Collected data
####
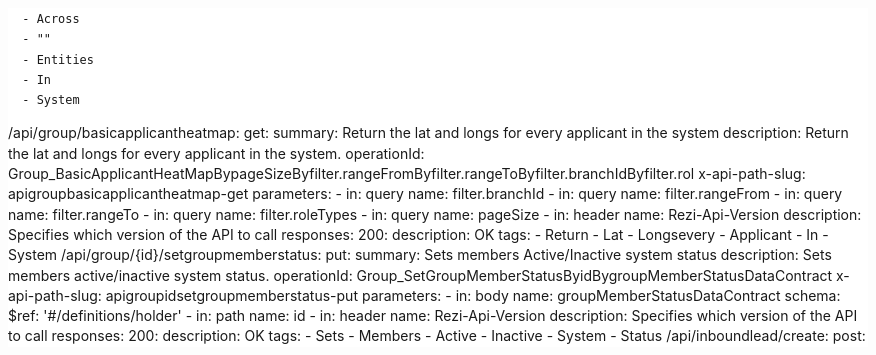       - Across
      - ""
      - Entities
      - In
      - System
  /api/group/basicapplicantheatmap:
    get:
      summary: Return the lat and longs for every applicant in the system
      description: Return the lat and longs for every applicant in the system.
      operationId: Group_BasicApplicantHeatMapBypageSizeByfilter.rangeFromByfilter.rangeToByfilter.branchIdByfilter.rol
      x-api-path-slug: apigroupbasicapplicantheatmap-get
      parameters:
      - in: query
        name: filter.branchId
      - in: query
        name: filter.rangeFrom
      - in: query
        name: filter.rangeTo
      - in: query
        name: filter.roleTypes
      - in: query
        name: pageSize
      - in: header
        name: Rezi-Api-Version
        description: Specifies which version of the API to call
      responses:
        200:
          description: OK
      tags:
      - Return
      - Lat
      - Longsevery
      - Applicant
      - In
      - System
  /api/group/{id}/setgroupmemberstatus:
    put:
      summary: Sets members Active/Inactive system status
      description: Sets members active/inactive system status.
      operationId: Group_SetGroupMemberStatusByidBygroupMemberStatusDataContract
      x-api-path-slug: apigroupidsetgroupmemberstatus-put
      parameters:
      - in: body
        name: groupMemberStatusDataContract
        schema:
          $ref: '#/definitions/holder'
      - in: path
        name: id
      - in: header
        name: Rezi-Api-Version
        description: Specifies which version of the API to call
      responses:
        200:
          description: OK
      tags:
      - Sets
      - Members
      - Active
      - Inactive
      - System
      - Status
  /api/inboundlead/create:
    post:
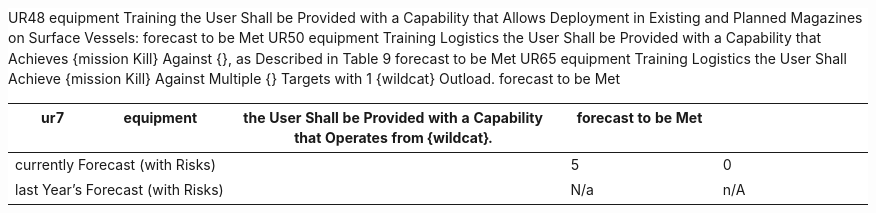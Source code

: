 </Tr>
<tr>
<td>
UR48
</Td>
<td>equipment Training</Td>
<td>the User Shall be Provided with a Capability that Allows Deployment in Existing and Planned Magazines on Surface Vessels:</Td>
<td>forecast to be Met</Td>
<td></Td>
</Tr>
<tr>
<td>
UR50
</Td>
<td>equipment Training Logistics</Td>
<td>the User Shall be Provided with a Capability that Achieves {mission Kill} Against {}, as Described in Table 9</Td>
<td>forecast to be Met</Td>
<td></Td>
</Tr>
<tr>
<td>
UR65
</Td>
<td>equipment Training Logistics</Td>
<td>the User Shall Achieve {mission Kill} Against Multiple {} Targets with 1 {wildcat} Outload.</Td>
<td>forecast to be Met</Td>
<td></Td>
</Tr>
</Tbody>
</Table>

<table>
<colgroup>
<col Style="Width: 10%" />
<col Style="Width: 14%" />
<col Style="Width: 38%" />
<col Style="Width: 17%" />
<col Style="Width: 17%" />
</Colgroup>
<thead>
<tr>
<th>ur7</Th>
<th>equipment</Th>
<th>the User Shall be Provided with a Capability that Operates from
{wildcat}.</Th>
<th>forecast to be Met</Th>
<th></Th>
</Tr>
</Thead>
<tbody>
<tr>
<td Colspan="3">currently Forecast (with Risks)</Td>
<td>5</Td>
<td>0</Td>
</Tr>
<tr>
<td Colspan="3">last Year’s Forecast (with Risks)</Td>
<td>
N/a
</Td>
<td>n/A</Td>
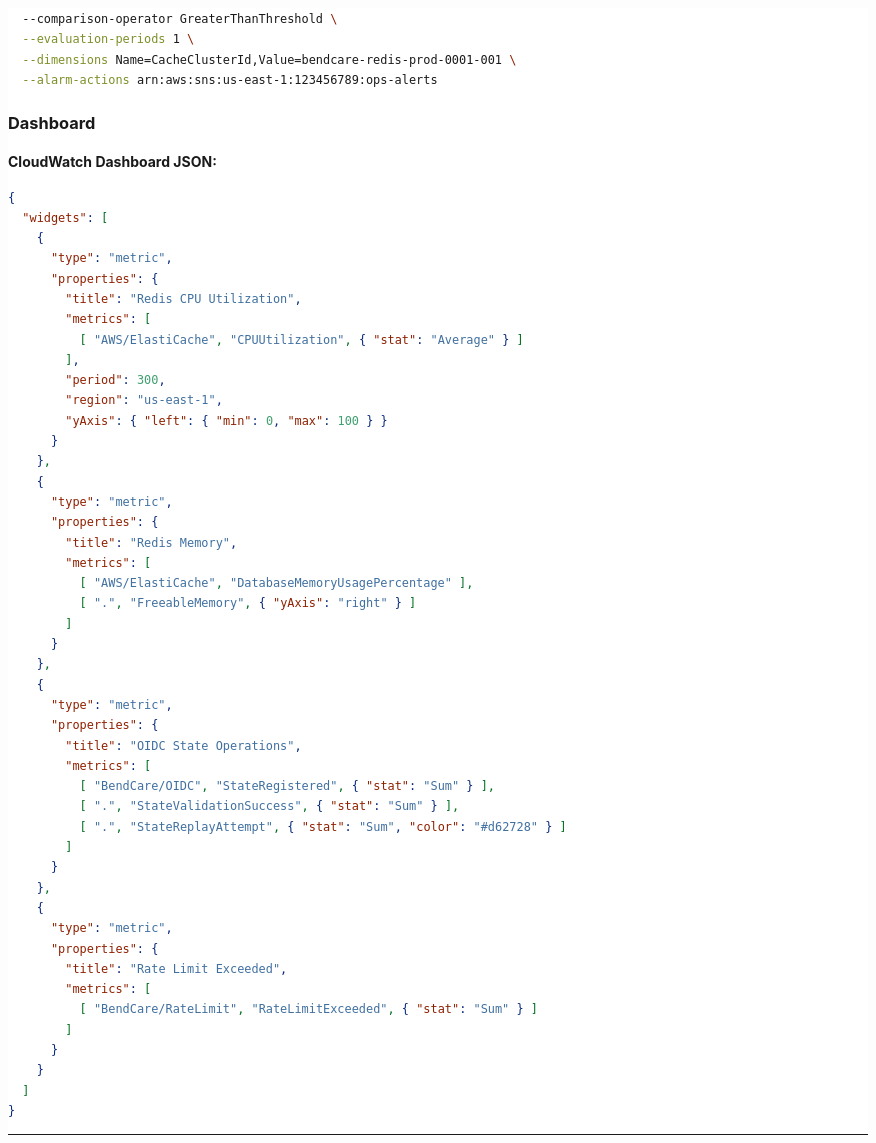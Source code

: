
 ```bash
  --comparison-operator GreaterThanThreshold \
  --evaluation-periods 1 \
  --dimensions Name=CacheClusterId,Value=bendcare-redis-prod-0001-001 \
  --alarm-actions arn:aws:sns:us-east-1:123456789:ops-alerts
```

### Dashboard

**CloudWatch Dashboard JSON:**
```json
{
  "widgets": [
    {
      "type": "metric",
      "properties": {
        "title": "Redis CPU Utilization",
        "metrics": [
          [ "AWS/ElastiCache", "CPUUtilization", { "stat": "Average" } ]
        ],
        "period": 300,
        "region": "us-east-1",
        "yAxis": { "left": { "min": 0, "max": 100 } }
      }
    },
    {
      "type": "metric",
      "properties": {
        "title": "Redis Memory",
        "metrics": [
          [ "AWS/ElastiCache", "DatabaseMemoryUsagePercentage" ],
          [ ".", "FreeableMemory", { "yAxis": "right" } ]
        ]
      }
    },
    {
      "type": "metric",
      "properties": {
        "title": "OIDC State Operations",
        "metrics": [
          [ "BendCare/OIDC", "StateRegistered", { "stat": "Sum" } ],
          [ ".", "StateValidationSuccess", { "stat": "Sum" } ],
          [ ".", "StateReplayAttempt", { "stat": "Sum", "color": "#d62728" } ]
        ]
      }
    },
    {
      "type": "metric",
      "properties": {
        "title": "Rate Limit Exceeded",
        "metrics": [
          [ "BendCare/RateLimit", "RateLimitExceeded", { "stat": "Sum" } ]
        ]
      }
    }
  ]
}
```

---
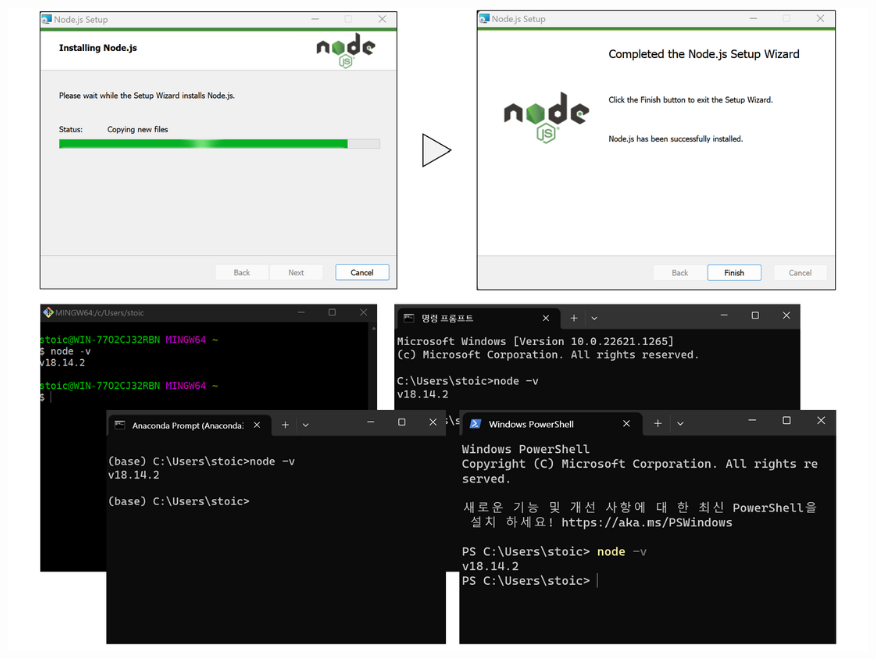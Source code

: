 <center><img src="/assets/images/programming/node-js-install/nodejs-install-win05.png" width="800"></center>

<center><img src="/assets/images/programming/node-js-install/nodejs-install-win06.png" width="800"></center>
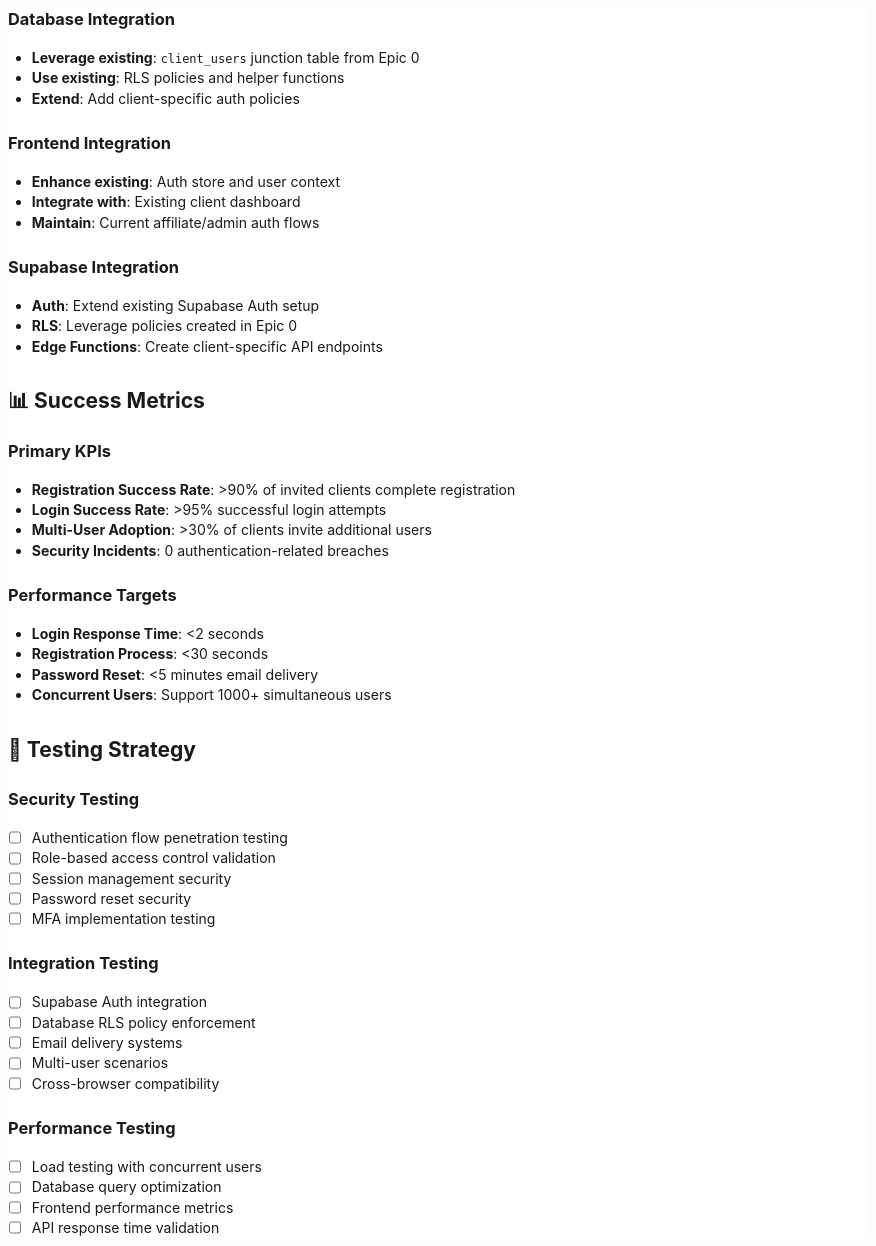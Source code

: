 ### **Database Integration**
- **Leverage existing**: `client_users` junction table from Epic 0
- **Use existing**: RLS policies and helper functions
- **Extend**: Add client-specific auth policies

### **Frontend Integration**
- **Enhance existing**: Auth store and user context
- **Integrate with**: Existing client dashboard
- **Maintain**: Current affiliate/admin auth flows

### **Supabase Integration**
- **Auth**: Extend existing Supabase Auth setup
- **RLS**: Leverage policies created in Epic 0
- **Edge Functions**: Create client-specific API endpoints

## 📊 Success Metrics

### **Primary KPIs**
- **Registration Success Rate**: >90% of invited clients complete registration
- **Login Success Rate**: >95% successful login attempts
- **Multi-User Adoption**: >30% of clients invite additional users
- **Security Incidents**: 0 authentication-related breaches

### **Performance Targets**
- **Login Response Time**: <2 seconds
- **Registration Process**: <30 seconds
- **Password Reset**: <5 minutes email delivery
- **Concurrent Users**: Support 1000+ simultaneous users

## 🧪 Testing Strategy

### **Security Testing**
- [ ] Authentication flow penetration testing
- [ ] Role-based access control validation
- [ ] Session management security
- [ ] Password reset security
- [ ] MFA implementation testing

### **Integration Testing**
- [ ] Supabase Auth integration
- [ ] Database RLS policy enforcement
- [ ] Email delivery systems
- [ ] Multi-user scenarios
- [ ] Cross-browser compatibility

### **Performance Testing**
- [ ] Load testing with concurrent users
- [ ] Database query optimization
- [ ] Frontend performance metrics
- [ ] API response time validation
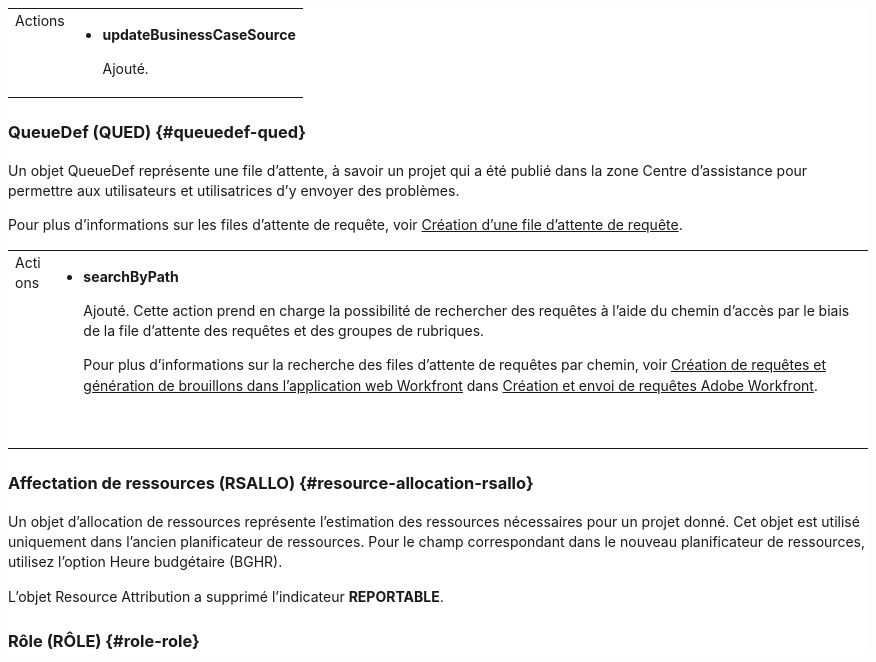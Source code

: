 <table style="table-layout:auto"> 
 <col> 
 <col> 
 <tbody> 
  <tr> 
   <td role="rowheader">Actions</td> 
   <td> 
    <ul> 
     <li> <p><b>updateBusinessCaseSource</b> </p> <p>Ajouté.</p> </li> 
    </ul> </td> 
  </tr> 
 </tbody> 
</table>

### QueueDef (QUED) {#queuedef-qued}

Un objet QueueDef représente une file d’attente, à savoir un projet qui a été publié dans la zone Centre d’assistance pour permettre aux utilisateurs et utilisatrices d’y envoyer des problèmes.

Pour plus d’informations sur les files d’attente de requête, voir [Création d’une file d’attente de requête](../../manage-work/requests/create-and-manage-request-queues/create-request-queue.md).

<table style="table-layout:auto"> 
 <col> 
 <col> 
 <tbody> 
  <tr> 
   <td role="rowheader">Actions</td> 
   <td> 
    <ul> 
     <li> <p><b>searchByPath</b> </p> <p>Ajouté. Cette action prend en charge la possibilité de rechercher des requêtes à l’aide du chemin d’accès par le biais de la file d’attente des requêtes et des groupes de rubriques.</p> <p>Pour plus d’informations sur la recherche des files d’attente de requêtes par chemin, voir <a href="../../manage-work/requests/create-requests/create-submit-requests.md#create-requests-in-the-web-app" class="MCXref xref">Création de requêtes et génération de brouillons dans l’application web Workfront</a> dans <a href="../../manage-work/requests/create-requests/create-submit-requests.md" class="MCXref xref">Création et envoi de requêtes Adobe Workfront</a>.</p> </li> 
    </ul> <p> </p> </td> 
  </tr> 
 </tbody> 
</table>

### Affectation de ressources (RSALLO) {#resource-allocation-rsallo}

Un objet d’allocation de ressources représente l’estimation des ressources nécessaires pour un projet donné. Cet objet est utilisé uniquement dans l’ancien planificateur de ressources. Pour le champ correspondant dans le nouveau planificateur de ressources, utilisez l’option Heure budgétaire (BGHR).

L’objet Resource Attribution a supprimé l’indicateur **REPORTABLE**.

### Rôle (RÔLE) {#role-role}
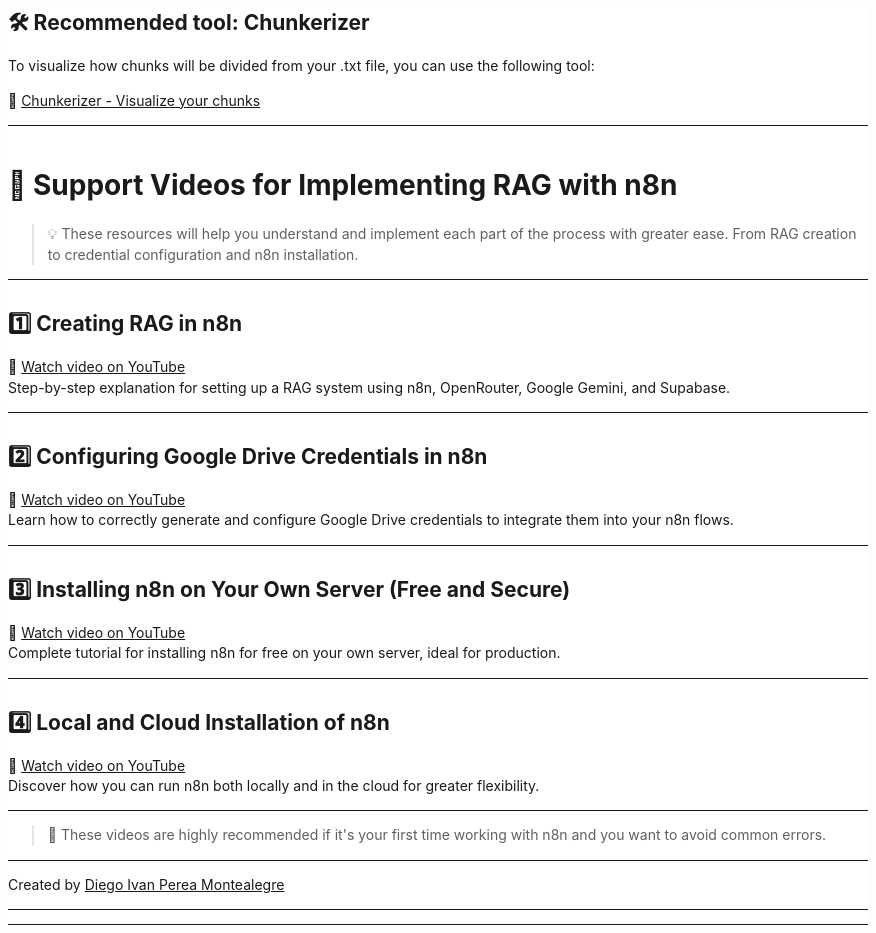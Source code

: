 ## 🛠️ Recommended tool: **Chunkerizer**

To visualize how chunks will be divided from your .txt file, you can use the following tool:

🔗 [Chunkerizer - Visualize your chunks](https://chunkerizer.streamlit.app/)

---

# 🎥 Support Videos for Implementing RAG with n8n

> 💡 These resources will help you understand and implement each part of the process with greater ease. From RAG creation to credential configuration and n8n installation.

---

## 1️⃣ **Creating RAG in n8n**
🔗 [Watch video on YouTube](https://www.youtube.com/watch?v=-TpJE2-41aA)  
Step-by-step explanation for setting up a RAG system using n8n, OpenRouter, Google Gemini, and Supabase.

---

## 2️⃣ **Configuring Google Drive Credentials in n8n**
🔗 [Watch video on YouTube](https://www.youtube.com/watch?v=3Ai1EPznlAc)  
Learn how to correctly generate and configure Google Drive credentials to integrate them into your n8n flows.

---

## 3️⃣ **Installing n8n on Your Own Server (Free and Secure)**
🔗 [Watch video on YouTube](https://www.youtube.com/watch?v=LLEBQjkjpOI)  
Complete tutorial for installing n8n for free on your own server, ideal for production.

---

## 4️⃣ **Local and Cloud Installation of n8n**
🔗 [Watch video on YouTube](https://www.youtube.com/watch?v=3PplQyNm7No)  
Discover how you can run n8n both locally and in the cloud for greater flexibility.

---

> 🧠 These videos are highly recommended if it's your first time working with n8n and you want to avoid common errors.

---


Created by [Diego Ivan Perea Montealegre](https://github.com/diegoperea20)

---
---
####
> [Exercise prompt] An exact copy is needed of the entries above, starting at the line that holds "- **Login Response Time**: <2 seconds" and stopping at the line that holds "Un objet QueueDef", both kept; pictures stay out.

> [Task response]
- **Login Response Time**: <2 seconds
- **Registration Process**: <30 seconds
- **Password Reset**: <5 minutes email delivery
- **Concurrent Users**: Support 1000+ simultaneous users

## 🧪 Testing Strategy

### **Security Testing**
- [ ] Authentication flow penetration testing
- [ ] Role-based access control validation
- [ ] Session management security
- [ ] Password reset security
- [ ] MFA implementation testing

### **Integration Testing**
- [ ] Supabase Auth integration
- [ ] Database RLS policy enforcement
- [ ] Email delivery systems
- [ ] Multi-user scenarios
- [ ] Cross-browser compatibility

### **Performance Testing**
- [ ] Load testing with concurrent users
- [ ] Database query optimization
- [ ] Frontend performance metrics
- [ ] API response time validation
Source code

: <table style="table-layout:auto"> 
 <col> 
 <col> 
 <tbody> 
  <tr> 
   <td role="rowheader">Actions</td> 
   <td> 
    <ul> 
     <li> <p><b>updateBusinessCaseSource</b> </p> <p>Ajouté.</p> </li> 
    </ul> </td> 
  </tr> 
 </tbody> 
</table>

### QueueDef (QUED) {#queuedef-qued}

Un objet QueueDef représente une file d’attente, à savoir un projet qui a été publié dans la zone Centre d’assistance pour permettre aux utilisateurs et utilisatrices d’y envoyer des problèmes.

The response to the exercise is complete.